Nevertheless, a hasty transfer of power to an Iraqi government could still be risky both for the US-led coalition and for the Iraqi people. The reason is that Iraqi state structures will have to be rebuilt from scratch at a time that the country lacks either any army or a credible police force to impose the decisions of a new national authority. Any new government could quickly find itself isolated while local and even tribal mini-authorities emerge throughout the country. (This has happened in Afghanistan where the government does not control even the capital Kabul.)
One point must be clear at the outset: Iraq must never again find itself saddled with a brutal despotic regime. The only way to get the balance right is to organize free and fair elections as soon as possible. Holding such elections should be the first and most important task of the new council of ministers. Holding elections, however, requires the existence of a constitutional framework. Iraq needs a new constitution. Several drafts are already in circulation, representing the views of different political currents. The Governing Assembly must publish these drafts and organize a popular debate around the principles of a new constitution. This could be followed with the election of a constituent assembly early next year paving the way for parliamentary elections before the end of 2004.
There are, of course, those who claim that the Iraqis are not yet ready for a pluralist system and that any free elections could either emphasize the nation’s ethnic, linguistic and religious divisions or bring to power the most extremist and demagogic elements within each community. Fear, however, is never a good basis for serious politics. The US and its allies must trust the democratic process and allow the people of Iraq to express their views in full freedom. There is no reason why a majority of Iraqis would wish to plunge their nation into uncertainty by electing individuals and parties with extremist ideologies and programs.

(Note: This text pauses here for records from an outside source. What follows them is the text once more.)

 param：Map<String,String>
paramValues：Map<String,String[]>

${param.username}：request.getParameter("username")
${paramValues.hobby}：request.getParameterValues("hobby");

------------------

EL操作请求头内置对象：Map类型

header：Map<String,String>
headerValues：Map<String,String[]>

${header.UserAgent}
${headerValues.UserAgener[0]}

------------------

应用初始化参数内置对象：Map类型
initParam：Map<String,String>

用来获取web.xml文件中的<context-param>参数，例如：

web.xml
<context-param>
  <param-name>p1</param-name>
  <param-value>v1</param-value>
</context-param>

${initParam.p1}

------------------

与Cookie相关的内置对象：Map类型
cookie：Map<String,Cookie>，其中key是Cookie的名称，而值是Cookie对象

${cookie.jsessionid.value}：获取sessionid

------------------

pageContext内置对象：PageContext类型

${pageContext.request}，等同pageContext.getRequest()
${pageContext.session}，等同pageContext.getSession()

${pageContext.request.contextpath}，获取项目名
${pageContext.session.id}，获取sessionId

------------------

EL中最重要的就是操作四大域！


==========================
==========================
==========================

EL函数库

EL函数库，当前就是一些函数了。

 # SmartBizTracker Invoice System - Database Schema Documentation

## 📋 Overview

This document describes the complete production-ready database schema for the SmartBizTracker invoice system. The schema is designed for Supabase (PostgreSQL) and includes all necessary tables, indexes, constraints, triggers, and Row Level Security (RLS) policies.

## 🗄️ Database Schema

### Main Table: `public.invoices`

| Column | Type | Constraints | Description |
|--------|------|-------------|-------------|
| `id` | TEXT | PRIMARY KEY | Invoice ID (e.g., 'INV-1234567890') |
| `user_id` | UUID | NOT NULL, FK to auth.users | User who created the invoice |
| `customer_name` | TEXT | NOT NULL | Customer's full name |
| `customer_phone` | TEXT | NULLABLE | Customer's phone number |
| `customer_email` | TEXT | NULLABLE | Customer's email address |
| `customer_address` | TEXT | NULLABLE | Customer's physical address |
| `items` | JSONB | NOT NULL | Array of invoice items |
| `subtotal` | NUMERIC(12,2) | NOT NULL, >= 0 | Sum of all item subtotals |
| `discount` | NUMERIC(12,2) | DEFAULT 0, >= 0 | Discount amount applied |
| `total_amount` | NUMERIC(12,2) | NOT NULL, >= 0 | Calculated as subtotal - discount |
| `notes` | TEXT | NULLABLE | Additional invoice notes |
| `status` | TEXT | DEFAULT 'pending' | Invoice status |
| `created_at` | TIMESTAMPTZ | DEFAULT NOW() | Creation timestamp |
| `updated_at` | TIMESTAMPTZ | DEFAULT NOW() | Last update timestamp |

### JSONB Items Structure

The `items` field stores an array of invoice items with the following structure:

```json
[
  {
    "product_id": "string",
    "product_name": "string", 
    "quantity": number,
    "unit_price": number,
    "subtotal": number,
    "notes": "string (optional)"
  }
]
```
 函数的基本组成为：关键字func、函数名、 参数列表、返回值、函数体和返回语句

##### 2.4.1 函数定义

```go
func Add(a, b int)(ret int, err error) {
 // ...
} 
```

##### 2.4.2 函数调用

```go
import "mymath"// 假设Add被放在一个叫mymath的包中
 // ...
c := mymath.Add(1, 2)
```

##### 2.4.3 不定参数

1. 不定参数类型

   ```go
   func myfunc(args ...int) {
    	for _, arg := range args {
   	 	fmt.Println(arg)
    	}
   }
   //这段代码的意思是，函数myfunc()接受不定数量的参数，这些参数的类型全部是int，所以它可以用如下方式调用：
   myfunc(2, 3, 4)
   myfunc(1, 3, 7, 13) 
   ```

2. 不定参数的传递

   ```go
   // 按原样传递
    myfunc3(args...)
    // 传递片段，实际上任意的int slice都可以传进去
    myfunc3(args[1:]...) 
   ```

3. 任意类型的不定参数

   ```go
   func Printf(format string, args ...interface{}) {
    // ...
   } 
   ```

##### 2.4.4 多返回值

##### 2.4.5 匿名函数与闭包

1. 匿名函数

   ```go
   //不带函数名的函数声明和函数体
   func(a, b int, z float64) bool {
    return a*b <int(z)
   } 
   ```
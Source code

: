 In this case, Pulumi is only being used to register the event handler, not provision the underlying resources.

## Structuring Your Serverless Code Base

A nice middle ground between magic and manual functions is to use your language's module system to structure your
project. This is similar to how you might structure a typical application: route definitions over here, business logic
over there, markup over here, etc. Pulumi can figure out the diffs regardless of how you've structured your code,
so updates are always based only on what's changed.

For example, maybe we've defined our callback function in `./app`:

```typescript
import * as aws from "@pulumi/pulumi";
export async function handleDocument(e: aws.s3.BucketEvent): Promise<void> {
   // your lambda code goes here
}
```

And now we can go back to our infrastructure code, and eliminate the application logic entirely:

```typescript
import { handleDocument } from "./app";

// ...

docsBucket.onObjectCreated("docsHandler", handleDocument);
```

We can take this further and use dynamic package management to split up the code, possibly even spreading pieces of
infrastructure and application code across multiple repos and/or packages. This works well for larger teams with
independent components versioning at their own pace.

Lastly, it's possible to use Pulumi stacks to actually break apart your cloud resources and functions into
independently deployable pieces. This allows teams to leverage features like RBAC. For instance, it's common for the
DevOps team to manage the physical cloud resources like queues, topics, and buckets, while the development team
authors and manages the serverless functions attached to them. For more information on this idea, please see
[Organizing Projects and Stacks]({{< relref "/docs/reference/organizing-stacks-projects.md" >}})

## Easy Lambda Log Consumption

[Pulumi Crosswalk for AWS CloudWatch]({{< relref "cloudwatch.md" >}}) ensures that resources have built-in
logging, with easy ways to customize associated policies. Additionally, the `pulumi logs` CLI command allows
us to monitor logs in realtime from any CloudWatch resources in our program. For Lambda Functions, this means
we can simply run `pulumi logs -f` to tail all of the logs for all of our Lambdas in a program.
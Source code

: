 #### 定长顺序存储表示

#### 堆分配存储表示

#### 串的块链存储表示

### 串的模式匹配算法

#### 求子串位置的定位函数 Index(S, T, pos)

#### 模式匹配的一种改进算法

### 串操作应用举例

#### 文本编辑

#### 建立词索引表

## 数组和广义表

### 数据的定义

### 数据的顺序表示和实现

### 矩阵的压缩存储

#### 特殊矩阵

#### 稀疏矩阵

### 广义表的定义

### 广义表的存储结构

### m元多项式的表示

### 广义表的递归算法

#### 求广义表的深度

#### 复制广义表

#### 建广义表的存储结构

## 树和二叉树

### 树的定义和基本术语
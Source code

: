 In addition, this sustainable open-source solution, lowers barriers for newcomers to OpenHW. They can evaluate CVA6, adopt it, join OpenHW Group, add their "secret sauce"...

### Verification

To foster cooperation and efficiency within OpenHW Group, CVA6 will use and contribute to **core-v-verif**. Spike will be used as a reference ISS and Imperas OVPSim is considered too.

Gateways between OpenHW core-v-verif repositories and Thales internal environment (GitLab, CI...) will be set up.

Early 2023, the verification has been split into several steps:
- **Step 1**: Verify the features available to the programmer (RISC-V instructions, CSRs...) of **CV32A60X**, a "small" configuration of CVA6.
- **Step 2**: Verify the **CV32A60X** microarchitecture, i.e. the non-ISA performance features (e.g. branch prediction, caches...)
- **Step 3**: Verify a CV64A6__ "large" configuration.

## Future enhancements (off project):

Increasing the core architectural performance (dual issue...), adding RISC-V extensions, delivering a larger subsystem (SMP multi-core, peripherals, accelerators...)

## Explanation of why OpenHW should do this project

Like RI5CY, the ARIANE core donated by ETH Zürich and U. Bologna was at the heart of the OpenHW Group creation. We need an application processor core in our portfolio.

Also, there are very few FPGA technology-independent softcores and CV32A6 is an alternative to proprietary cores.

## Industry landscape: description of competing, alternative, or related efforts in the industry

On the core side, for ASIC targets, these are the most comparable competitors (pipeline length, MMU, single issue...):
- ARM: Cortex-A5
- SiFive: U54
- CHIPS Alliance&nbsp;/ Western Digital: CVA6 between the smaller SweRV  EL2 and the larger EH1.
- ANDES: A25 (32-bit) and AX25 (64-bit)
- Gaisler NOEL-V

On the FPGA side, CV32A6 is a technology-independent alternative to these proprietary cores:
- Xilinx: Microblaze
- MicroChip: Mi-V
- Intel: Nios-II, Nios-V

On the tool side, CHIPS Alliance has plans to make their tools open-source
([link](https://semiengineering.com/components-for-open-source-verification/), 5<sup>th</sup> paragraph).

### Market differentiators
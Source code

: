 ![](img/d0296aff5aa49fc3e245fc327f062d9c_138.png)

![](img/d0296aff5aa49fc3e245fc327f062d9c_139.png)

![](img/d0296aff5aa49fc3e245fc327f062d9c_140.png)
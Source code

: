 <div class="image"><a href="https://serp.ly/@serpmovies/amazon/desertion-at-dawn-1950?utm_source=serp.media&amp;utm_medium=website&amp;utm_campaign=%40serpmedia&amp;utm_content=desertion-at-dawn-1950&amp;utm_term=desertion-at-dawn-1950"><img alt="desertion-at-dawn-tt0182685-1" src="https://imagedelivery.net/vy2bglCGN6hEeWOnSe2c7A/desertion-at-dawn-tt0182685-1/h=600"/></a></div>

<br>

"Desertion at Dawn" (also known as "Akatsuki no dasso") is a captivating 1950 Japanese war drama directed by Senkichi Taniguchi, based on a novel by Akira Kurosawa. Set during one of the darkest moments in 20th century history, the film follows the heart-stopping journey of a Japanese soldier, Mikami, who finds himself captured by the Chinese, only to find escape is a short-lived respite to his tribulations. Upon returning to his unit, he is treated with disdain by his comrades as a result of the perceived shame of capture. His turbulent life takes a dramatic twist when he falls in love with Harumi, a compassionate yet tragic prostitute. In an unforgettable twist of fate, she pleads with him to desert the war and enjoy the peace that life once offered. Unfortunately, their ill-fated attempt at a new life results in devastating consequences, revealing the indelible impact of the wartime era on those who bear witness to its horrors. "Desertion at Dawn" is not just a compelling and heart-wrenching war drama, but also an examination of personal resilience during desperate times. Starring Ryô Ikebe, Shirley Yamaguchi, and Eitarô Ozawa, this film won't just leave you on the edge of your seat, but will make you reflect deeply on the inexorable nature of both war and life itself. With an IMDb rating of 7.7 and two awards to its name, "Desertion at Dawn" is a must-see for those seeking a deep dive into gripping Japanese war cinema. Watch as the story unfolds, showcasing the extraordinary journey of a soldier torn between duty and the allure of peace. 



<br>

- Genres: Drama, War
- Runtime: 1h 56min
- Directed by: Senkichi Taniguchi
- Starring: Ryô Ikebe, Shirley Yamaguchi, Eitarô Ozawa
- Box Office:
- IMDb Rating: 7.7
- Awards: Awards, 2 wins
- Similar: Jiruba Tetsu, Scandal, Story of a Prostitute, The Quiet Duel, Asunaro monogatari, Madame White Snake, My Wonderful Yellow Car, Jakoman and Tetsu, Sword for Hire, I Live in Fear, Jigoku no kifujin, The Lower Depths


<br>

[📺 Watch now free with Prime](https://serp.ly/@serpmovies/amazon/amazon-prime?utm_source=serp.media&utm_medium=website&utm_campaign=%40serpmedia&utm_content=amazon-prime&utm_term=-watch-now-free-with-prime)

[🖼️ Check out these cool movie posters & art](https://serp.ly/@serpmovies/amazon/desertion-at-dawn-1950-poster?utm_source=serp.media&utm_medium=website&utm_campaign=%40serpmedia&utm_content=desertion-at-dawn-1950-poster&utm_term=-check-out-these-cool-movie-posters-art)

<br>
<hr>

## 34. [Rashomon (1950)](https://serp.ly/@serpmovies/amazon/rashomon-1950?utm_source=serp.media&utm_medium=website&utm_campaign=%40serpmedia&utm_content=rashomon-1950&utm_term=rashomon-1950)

A close examination of the existing Iraqi parties and groups, all of which are represented in the Governing Assembly, shows that none has an extremist agenda. By any standard, for a country just emerging from a major war combined with regime change, Iraq today is a relatively calm and peaceful place. The credit for that goes to the civic culture of the Iraqi people themselves who have been able to draw on their traditional networks of authority, such as village elders, tribal chiefs and religious leaders, to fill the gap left by the disintegration of the regime. The spate of attacks on US targets may be making the headlines. But this does not change the big picture in Iraq. (In postwar Germany and Japan attacks on the US-led allies continued for more than a year before fizzling out.)
It is important to reassure the Iraqi people by presenting them with a realistic timetable for enacting a new constitution and holding elections. The Governing Assembly must make transparency its watchword. It must put an end to a long tradition of secretive decision-making designed to keep the people in the dark.
Ever since it came into being in 1921-22 as a state, Iraq has not been able to solve the fundamental problem of legitimacy. The country’s first regime was imposed by the British who imported a king, built an army and concocted a largely Ottoman ruling elite for the new state. The regimes that followed the fall of the monarchy in 1958 were even more illegitimate because they depended on small groups of conspirators backed by this or that foreign power. Today, however, Iraq has its first chance of getting a regime that enjoys genuine legitimacy. That legitimacy cannot come from Bremer Pasha. It can only come from the people of Iraq, expressing their wishes in free and air elections under international supervision. If that happens Iraq could become another success story for the US, joining the list of nations that were democratized with American support.